The GreenRoom: October 2006

The Georgia Regional Transit Authority (GRTA) seems intent on alleviating automobile traffic – with buses. GRTA, which is appointed by the state government, now wants to shut down plans for a downtown multimodal station, replacing it with a bus hub bringing commuters from the suburbs to the High Museum, of all places. Joe Bankoff, president of the Woodruff Center, called the plan, which includes no other stops between Cobb County and downtown, “unworkable,” in The Atlanta Journal-Constitution. Worst of all, a recent MARTA study revealed that buses, not light rail, would be the least expensive option for Atlanta’s Beltline.

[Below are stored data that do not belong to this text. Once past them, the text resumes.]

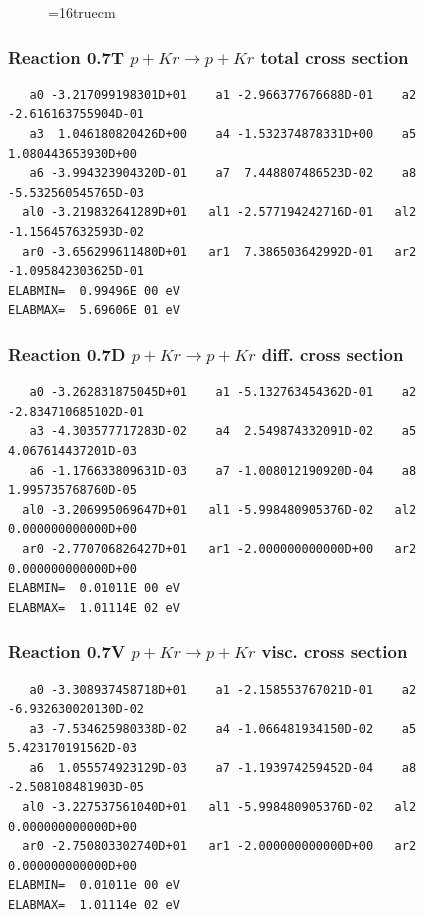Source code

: \documentclass[12pt,dvips]{article}
\begin{document}
\begin{figure} \label{0.6}
\epsfxsize=16truecm
\end{figure}
\newpage



\subsubsection{
Reaction 0.7T   $ p + Kr \rightarrow p + Kr $ total cross
section }



\begin{small}\begin{verbatim}
   a0 -3.217099198301D+01    a1 -2.966377676688D-01    a2 -2.616163755904D-01
   a3  1.046180820426D+00    a4 -1.532374878331D+00    a5  1.080443653930D+00
   a6 -3.994323904320D-01    a7  7.448807486523D-02    a8 -5.532560545765D-03
  al0 -3.219832641289D+01   al1 -2.577194242716D-01   al2 -1.156457632593D-02
  ar0 -3.656299611480D+01   ar1  7.386503642992D-01   ar2 -1.095842303625D-01
ELABMIN=  0.99496E 00 eV
ELABMAX=  5.69606E 01 eV
\end{verbatim}\end{small}

\subsubsection{
Reaction 0.7D    $p + Kr \rightarrow p + Kr  $ diff. cross
section }


\begin{small}\begin{verbatim}
   a0 -3.262831875045D+01    a1 -5.132763454362D-01    a2 -2.834710685102D-01
   a3 -4.303577717283D-02    a4  2.549874332091D-02    a5  4.067614437201D-03
   a6 -1.176633809631D-03    a7 -1.008012190920D-04    a8  1.995735768760D-05
  al0 -3.206995069647D+01   al1 -5.998480905376D-02   al2  0.000000000000D+00
  ar0 -2.770706826427D+01   ar1 -2.000000000000D+00   ar2  0.000000000000D+00
ELABMIN=  0.01011E 00 eV
ELABMAX=  1.01114E 02 eV
\end{verbatim}\end{small}

\subsubsection{
Reaction 0.7V   $ p + Kr \rightarrow p + Kr  $ visc. cross
section }


\begin{small}\begin{verbatim}
   a0 -3.308937458718D+01    a1 -2.158553767021D-01    a2 -6.932630020130D-02
   a3 -7.534625980338D-02    a4 -1.066481934150D-02    a5  5.423170191562D-03
   a6  1.055574923129D-03    a7 -1.193974259452D-04    a8 -2.508108481903D-05
  al0 -3.227537561040D+01   al1 -5.998480905376D-02   al2  0.000000000000D+00
  ar0 -2.750803302740D+01   ar1 -2.000000000000D+00   ar2  0.000000000000D+00
ELABMIN=  0.01011e 00 eV
ELABMAX=  1.01114e 02 eV
\end{verbatim}\end{small}
\end{document}
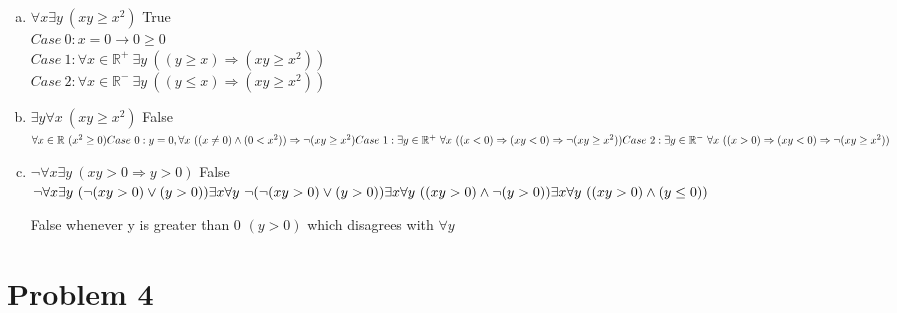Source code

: \documentclass[11pt,letterpaper]{article}
\begin{document}
\begin{enumerate}[(a)]
\item $\forall x \exists y ~(xy\geq x^2)$ True\\
$Case~0: x = 0 \rightarrow 0\geq 0$\\
$Case~1: \forall x\in \mathbb{R}^{+}~\exists y
~((y\geq x)\Rightarrow (xy\geq x^2))$\\
$Case~2: \forall x\in \mathbb{R}^{-}~\exists y
~((y\leq x)\Rightarrow (xy\geq x^2))$
\item $\exists y\forall x ~(xy\geq x^2)$ False\\
$\forall x\in\mathbb{R}~(x^2\geq 0)\\
Case~0: y=0,\forall x~((x\neq0)\wedge(0 < x^2))\Rightarrow\neg(xy\geq x^2)~ \\
Case~1: \exists y\in\mathbb{R}^+~\forall x\
((x<0)\Rightarrow (xy < 0)\Rightarrow\neg(xy\geq x^2))\\
Case~2: \exists y\in\mathbb{R}^-~\forall x\
((x>0)\Rightarrow (xy <0)\Rightarrow\neg(xy\geq x^2))\\$
\item $\neg\forall x\exists y~ (xy>0\Rightarrow y>0)$ False\\
$\neg\forall x\exists y~(\neg(xy>0)\vee(y>0))\\
\exists x\forall y~ \neg(\neg(xy>0)\vee(y>0))\\
\exists x\forall y~ ((xy>0)\wedge\neg(y>0))\\
\exists x\forall y~ ((xy>0)\wedge(y\leq0))\\$
\smallskip

False whenever y is greater than 0 $(y>0)$ which disagrees with $\forall y$

\end{enumerate}
\clearpage

\section*{Problem 4}
\end{document}
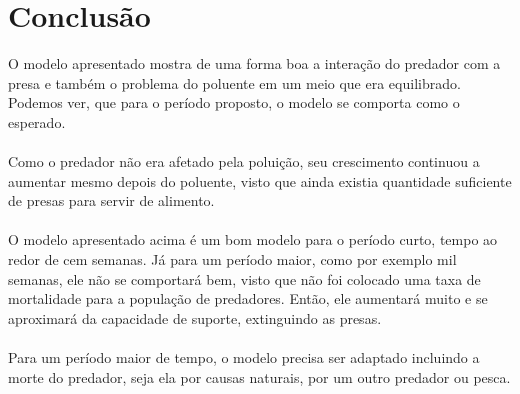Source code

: \documentclass[a4paper]{article}
\begin{document}
\section{Conclus\~ao}
O modelo apresentado mostra de uma forma boa a intera\c{c}\~ao do predador com a presa e tamb\'em o problema do poluente em um meio que era equilibrado. Podemos ver, que para o per\'iodo proposto, o modelo se comporta como o esperado.
\\
\\
Como o predador n\~ao era afetado pela polui\c{c}\~ao, seu crescimento continuou a aumentar mesmo depois do poluente, visto que ainda existia quantidade suficiente de presas para servir de alimento.
\\
\\
O modelo apresentado acima \'e um bom modelo para o per\'iodo curto, tempo ao redor de cem semanas. J\'a para um per\'iodo maior, como por exemplo mil semanas, ele n\~ao se comportar\'a bem, visto que n\~ao foi colocado uma taxa de mortalidade para a popula\c{c}\~ao de predadores. Ent\~ao, ele aumentar\'a muito e se aproximar\'a da capacidade de suporte, extinguindo as presas.
\\
\\
Para um per\'iodo maior de tempo, o modelo precisa ser adaptado incluindo a morte do predador, seja ela por causas naturais, por um outro predador ou pesca.
\end{document}
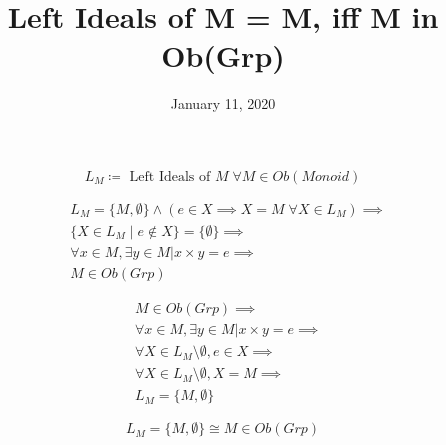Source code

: \documentclass[fleqn, 11pt]{article}
\date{January 11, 2020}
\title{Left Ideals of M = {M, {}} iff M in Ob(Grp)}
\begin{document}
$$ L_M \coloneqq \text{ Left Ideals of } M \;\forall M \in Ob(Monoid) $$

\begin{equation}
\tag{from}
\begin{aligned}
& L_M = \{M, \emptyset\} \land 
  (e \in X \implies X = M \; \forall X \in L_M) \implies \\
& \{X \in L_M \mid e \notin X\} = \{\emptyset\} \implies \\
& \forall x \in M, \exists y \in M | x \times y = e \implies \\
& M \in Ob(Grp)
\end{aligned}
\end{equation}

\begin{equation}
\tag{to}
\begin{aligned}
& M \in Ob(Grp) \implies \\
& \forall x \in M, \exists y \in M | x \times y = e \implies \\
& \forall X \in L_M \setminus \emptyset, e \in X \implies \\
& \forall X \in L_M \setminus \emptyset, X = M \implies \\
& L_M = \{M, \emptyset\}
\end{aligned}
\end{equation}

\hrulefill

$$ L_M = \{M, \emptyset\} \cong M \in Ob(Grp) $$
\end{document}
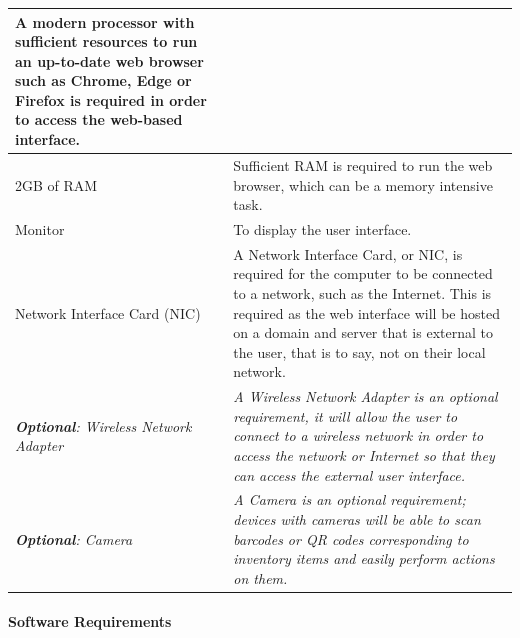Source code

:\documentclass{article}
\begin{document}
\begin{tabular}{ |p{}|p{}| }
    A modern processor with sufficient resources to run an up-to-date web browser such as Chrome, Edge or Firefox is required in order to access the web-based interface.                                                                                                                                                           \\
    \hline
    2GB of RAM                                           & Sufficient RAM is required to run the web browser, which can be a memory intensive task.                                                                                                                                                                                 \\
    \hline
    Monitor                                              & To display the user interface.                                                                                                                                                                                                                                           \\
    \hline
    Network Interface Card (NIC)                         & A Network Interface Card, or NIC, is required for the computer to be connected to a network, such as the Internet. This is required as the web interface will be hosted on a domain and server that is external to the user, that is to say, not on their local network. \\
    \hline
    \textit{\textbf{Optional}: Wireless Network Adapter} & \textit{A Wireless Network Adapter is an optional requirement, it will allow the user to connect to a wireless network in order to access the network or Internet so that they can access the external user interface.}                                                  \\
    \hline
    \textit{\textbf{Optional}: Camera}                   & \textit{A Camera is an optional requirement; devices with cameras will be able to scan barcodes or QR codes corresponding to inventory items and easily perform actions on them.}                                                                                        \\
    \hline
\end{tabular}

\paragraph{Software Requirements\\\\}
\end{document}
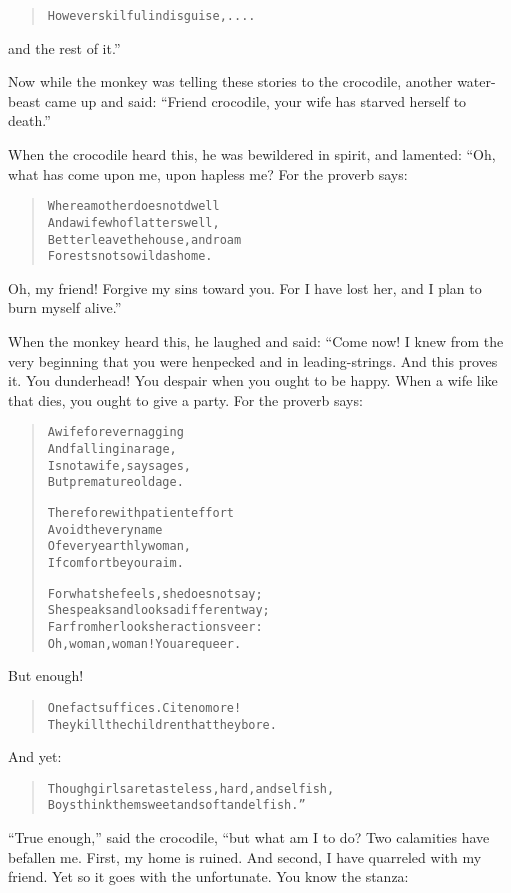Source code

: \documentclass[article, twoside, 10pt]{memoir}
\renewenvironment{verbatim}{%
\begin{quote}%
\vskip -10pt%
\begin{alltt}\normalfont\small}{\end{alltt}%
\end{quote}%
\vskip -10pt
} %
\begin{document}
\begin{verbatim}
However skilful in disguise, ....
\end{verbatim}
and the rest of it.”

Now while the monkey was telling these stories to the crocodile,
another water-beast came up and said:
``Friend crocodile, your wife has starved herself to death.''

When the crocodile heard this, he was bewildered in spirit, and
lamented: “Oh, what has come upon me, upon hapless me? For the
proverb says:

\begin{verbatim}
Where a mother does not dwell
And a wife who flatters well,
Better leave the house, and roam
Forests not so wild as home.
\end{verbatim}
Oh, my friend! Forgive my sins toward you. For I have lost her, and
I plan to burn myself alive.”

When the monkey heard this, he laughed and said: “Come now! I knew
from the very beginning that you were henpecked and in
leading-strings. And this proves it. You dunderhead! You despair
when you ought to be happy. When a wife like that dies, you ought
to give a party. For the proverb says:

\begin{verbatim}
A wife forever nagging
    And falling in a rage,
Is not a wife, say sages,
    But premature old age.

Therefore with patient effort
    Avoid the very name
Of every earthly woman,
    If comfort be your aim.

For what she feels, she does not say;
She speaks and looks a different way;
Far from her looks her actions veer:
Oh, woman, woman! You are queer.
\end{verbatim}
But enough!

\begin{verbatim}
One fact suffices. Cite no more!
They kill the children that they bore.
\end{verbatim}
And yet:

\begin{verbatim}
Though girls are tasteless, hard, and selfish,
Boys think them sweet and soft and elfish.”
\end{verbatim}
``True enough,'' said the crocodile, “but what am I to do? Two
calamities have befallen me. First, my home is ruined. And second,
I have quarreled with my friend. Yet so it goes with the
unfortunate. You know the stanza:
\end{document}
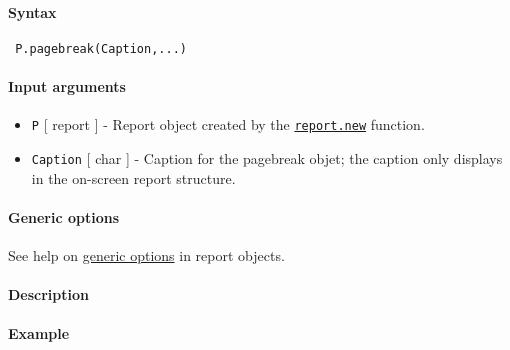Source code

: 


	\paragraph{Syntax}
 
 \begin{verbatim}
 P.pagebreak(Caption,...)
 \end{verbatim}
 
 \paragraph{Input arguments}
 
 \begin{itemize}
 \item
   \texttt{P} {[} report {]} - Report object created by the
   \href{report/new}{\texttt{report.new}} function.
 \item
   \texttt{Caption} {[} char {]} - Caption for the pagebreak objet; the
   caption only displays in the on-screen report structure.
 \end{itemize}
 
 \paragraph{Generic options}
 
 See help on \href{report/Contents}{generic options} in report objects.
 
 \paragraph{Description}
 
 \paragraph{Example}



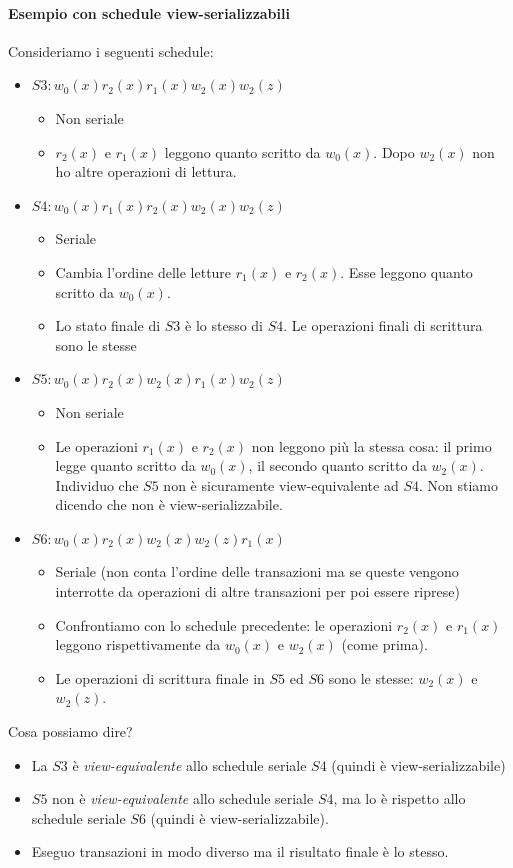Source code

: \paragraph{Esempio con schedule view-serializzabili}
Consideriamo i seguenti schedule:
\begin{itemize}
	\item $S3:w_0(x)r_2(x)r_1(x)w_2(x)w_2(z)$
	\begin{itemize}
		\item Non seriale
		\item $r_2(x)$ e $r_1(x)$ leggono quanto scritto da $w_0(x)$. Dopo $w_2(x)$ non ho altre operazioni di lettura.
	\end{itemize}
	\item $S4:w_0(x)r_1(x)r_2(x)w_2(x)w_2(z)$
	\begin{itemize}
		\item Seriale
		\item Cambia l'ordine delle letture $r_1(x)$ e $r_2(x)$. Esse leggono quanto scritto da $w_0(x)$.
		\item Lo stato finale di $S3$ è lo stesso di $S4$. Le operazioni finali di scrittura sono le stesse
	\end{itemize}
	\item $S5:w_0(x)r_2(x)w_2(x)r_1(x)w_2(z)$
	\begin{itemize}
		\item Non seriale
		\item Le operazioni $r_1(x)$ e $r_2(x)$ non leggono più la stessa cosa: il primo legge quanto scritto da $w_0(x)$, il secondo quanto scritto da $w_2(x)$. Individuo che $S5$ non è sicuramente view-equivalente ad $S4$. Non stiamo dicendo che non è view-serializzabile.
	\end{itemize}
	\item $S6:w_0(x)r_2(x)w_2(x)w_2(z)r_1(x)$
	\begin{itemize}
		\item Seriale (non conta l'ordine delle transazioni ma se queste vengono interrotte da operazioni di altre transazioni per poi essere riprese)
		\item Confrontiamo con lo schedule precedente: le operazioni $r_2(x)$ e $r_1(x)$ leggono rispettivamente da $w_0(x)$ e $w_2(x)$ (come prima).
		\item Le operazioni di scrittura finale in $S5$ ed $S6$ sono le stesse: $w_2(x)$ e $w_2(z)$.
	\end{itemize}
\end{itemize}
Cosa possiamo dire?
\begin{itemize}
	\item La $S3$ è \emph{view-equivalente} allo schedule seriale $S4$ (quindi è view-serializzabile)
	\item $S5$ non è \emph{view-equivalente} allo schedule seriale $S4$, ma lo è rispetto allo schedule seriale $S6$ (quindi è view-serializzabile).
	\item Eseguo transazioni in modo diverso ma il risultato finale è lo stesso.
\end{itemize}
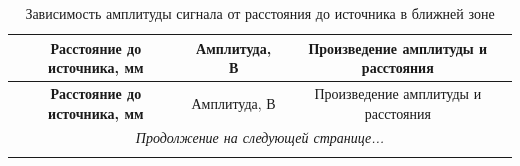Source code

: \documentclass[a4paper,14pt]{article}
\begin{document}
\begin{longtable}{|c|c|c|}
    \caption{Зависимость амплитуды сигнала от расстояния до источника в ближней зоне} \label{tab:tab1} \\
    \hline
    \textbf{Расстояние до источника, мм} & Амплитуда, В & Произведение амплитуды и расстояния \\
    \hline
    \endfirsthead

    \hline
    \textbf{Расстояние до источника, мм} & Амплитуда, В & Произведение амплитуды и расстояния \\
    \hline
    \endhead

    \hline
    \multicolumn{3}{|c|}{\textit{Продолжение на следующей странице...}} \\ \hline
    \endfoot

    \hline
    \endlastfoot


\end{longtable}
\end{document}
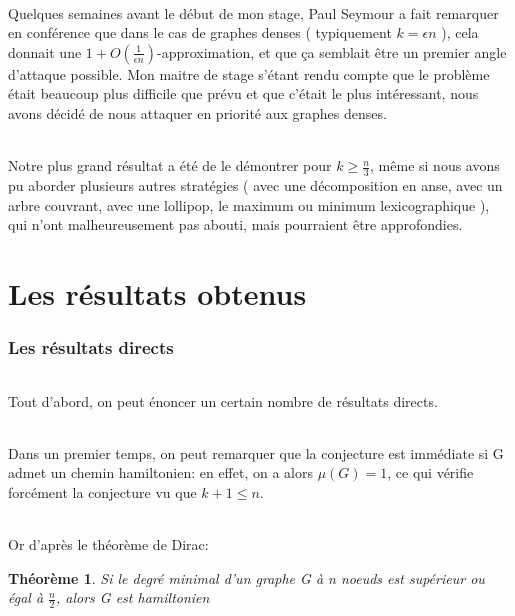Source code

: \documentclass[a4paper]{article}
\newtheorem{theorem}{Théorème}
\theoremstyle{definition}
\theoremstyle{remark}
\begin{document}
\paragraph{}
Quelques semaines avant le début de mon stage, Paul Seymour a fait
remarquer en conférence que dans le cas de graphes denses ( typiquement 
$k = \epsilon n$ ), cela donnait une $1 + O(\frac{1}{\epsilon n})$-approximation, et que ça semblait être un premier angle d'attaque 
possible. Mon maitre de stage s'étant rendu compte que le problème 
était beaucoup plus difficile que prévu et que c'était le plus 
intéressant, nous avons décidé de nous attaquer en priorité aux
graphes denses.

\paragraph{}
Notre plus grand résultat a été de le démontrer pour $k \geq \frac{n}{3}$, même si nous avons pu aborder plusieurs autres stratégies ( avec une
décomposition en anse, avec un arbre couvrant, avec une lollipop, le 
maximum ou minimum lexicographique ), qui n'ont malheureusement pas 
abouti, mais pourraient être approfondies.

\part{Les résultats obtenus}

\section{Les résultats directs}

\paragraph{}
Tout d'abord, on peut énoncer un certain nombre de résultats directs.


\paragraph{}
Dans un premier temps, on peut remarquer que la conjecture est immédiate si G admet un chemin hamiltonien: en effet, on a alors $\mu(G)=1$, ce qui vérifie forcément la conjecture vu que $k+1 \leq n$.


\paragraph{}
Or d'après le théorème de Dirac:
\begin{theorem}
Si le degré minimal d'un graphe G à n noeuds est supérieur ou égal à
$\frac{n}{2}$, alors G est hamiltonien
\end{theorem}
\end{document}

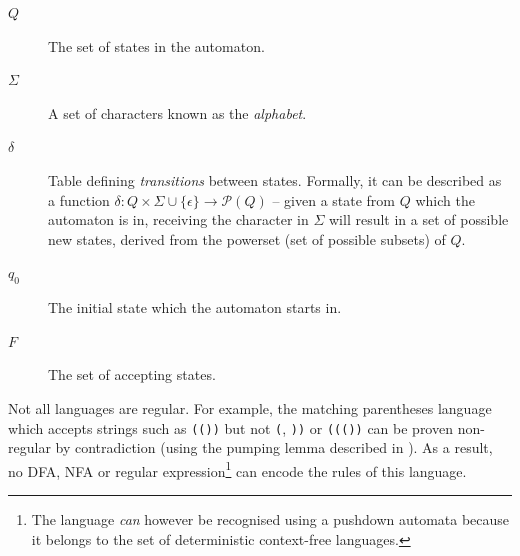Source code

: \documentclass[a4paper,openany]{book}
\begin{document}
\begin{description}
\item[$Q$] The set of states in the automaton.
\item[$\Sigma$] A set of characters known as the \emph{alphabet}.
\item[$\delta$] Table defining \emph{transitions} between states. Formally, it can be described as a function $\delta : Q \times \Sigma \cup \{\epsilon\} \rightarrow \mathcal{P}(Q)$ -- given a state from $Q$ which the automaton is in, receiving the character in $\Sigma$ will result in a set of possible new states, derived from the powerset (set of possible subsets) of $Q$.
\item[$q_0$] The initial state which the automaton starts in.
\item[$F$] The set of accepting states.
\end{description}

Not all languages are regular. For example, the matching parentheses language which accepts strings such as \texttt{(())} but not \texttt{(}, \texttt{))} or \texttt{((())} can be proven non-regular by contradiction (using the pumping lemma described in \citet{rabin1959finite}). As a result, no DFA, NFA or regular expression\footnote{The language \emph{can} however be recognised using a pushdown automata because it belongs to the set of deterministic context-free languages.} can encode the rules of this language.
\end{document}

The Savannah Morning News noted how the Coastal Marshlands Protection Act of 1970, established to prevent phosphate mining on Little Tybee Island, “gave future lawmakers the needed room to adapt to changing times to protect one of the state’s precious resources.”

David Kyler, executive director of the Center for a Sustainable Coast, responds that “we cannot allow one sector – real estate development – to compromise the future of all other interests,” including fisheries and ecotourism amounting to more than $1 billion and 40,000 jobs. That’s good advice for the Georgia Department of Natural Resources’ newly created Coastal Uplands Stakeholder Committee, which, with luck, will be less short sighted in protecting the coast than its transportation counterparts are in their efforts to combat traffic with buses.